- Your task:
In this exercise, retype exactly the lines from the start of the entries through the line bearing "the nearest integer.", leaving every picture out.
═══ Supplied data
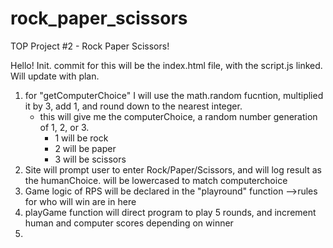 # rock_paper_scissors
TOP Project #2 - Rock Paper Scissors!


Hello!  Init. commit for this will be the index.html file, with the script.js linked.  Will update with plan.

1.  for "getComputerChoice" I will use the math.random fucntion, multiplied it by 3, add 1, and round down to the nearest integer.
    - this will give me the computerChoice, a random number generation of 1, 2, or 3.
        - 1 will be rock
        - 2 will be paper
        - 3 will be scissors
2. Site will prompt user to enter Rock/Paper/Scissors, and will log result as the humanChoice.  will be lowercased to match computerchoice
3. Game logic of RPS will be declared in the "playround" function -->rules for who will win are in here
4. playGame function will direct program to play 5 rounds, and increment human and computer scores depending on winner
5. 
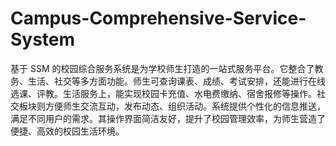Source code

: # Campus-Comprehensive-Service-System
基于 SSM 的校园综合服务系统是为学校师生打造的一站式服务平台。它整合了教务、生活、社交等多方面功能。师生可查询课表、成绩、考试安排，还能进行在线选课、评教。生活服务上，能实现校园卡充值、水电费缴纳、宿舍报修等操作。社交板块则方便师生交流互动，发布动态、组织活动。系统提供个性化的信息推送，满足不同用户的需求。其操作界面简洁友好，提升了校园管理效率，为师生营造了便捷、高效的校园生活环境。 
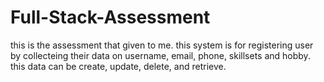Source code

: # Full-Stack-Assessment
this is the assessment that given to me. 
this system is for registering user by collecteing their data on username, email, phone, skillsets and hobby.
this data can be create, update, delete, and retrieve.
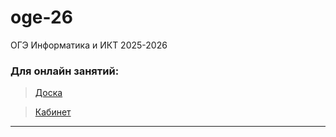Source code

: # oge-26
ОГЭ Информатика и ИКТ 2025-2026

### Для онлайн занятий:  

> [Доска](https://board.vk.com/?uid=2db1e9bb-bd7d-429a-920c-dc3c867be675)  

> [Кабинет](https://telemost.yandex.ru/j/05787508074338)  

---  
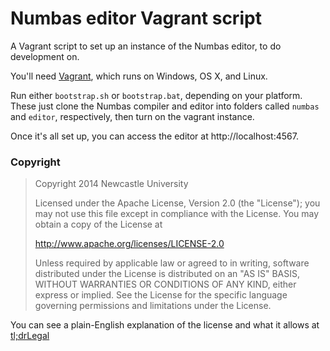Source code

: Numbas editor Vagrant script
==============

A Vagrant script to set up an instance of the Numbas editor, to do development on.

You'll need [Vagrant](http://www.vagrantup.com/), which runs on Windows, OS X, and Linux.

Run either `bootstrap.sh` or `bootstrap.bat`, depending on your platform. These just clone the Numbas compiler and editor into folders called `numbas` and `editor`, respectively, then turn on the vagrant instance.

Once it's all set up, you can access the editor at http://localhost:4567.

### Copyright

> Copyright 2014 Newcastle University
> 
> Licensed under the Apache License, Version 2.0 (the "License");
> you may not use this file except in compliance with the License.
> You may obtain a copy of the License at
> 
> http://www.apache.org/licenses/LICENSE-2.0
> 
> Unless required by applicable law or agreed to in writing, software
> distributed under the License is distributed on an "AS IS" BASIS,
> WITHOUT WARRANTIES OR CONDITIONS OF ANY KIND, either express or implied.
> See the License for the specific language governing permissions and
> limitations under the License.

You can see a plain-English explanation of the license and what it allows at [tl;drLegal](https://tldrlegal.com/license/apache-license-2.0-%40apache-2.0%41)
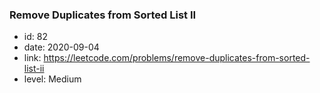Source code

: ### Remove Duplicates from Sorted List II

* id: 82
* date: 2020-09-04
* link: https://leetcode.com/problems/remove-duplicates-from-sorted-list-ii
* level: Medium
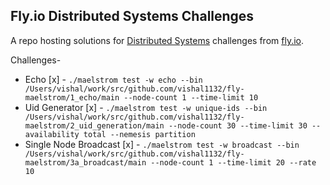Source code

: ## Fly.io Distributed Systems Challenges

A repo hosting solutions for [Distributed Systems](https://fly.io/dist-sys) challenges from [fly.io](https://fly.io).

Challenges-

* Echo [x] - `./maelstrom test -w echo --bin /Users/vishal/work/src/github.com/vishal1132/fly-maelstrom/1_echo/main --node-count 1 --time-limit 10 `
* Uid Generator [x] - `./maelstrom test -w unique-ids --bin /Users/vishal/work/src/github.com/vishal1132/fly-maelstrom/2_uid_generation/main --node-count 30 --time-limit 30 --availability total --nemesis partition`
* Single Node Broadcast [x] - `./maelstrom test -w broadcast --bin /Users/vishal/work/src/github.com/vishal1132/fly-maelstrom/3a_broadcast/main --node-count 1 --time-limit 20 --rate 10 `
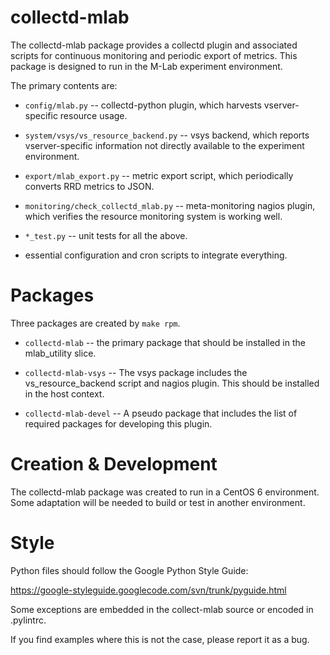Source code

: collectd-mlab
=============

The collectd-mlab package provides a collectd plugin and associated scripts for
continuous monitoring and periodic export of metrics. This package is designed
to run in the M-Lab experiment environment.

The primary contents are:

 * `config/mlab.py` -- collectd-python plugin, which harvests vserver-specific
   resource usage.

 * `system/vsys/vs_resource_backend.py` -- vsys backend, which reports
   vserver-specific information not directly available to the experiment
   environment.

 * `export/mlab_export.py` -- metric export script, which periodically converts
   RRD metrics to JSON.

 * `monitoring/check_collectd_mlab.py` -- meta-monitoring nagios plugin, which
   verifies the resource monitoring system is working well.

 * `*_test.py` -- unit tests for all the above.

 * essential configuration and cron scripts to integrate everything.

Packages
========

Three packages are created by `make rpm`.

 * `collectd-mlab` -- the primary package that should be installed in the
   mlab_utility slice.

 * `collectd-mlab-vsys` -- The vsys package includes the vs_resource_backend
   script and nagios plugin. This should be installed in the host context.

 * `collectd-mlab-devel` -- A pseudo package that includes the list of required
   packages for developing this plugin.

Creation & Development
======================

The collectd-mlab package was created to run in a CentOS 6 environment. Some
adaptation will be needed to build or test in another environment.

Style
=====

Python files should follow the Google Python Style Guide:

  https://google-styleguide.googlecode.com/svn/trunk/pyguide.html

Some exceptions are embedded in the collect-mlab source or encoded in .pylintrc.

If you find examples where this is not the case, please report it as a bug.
══════
- Response to the task:
 # rock_paper_scissors
TOP Project #2 - Rock Paper Scissors!


Hello!  Init. commit for this will be the index.html file, with the script.js linked.  Will update with plan.

1.  for "getComputerChoice" I will use the math.random fucntion, multiplied it by 3, add 1, and round down to the nearest integer.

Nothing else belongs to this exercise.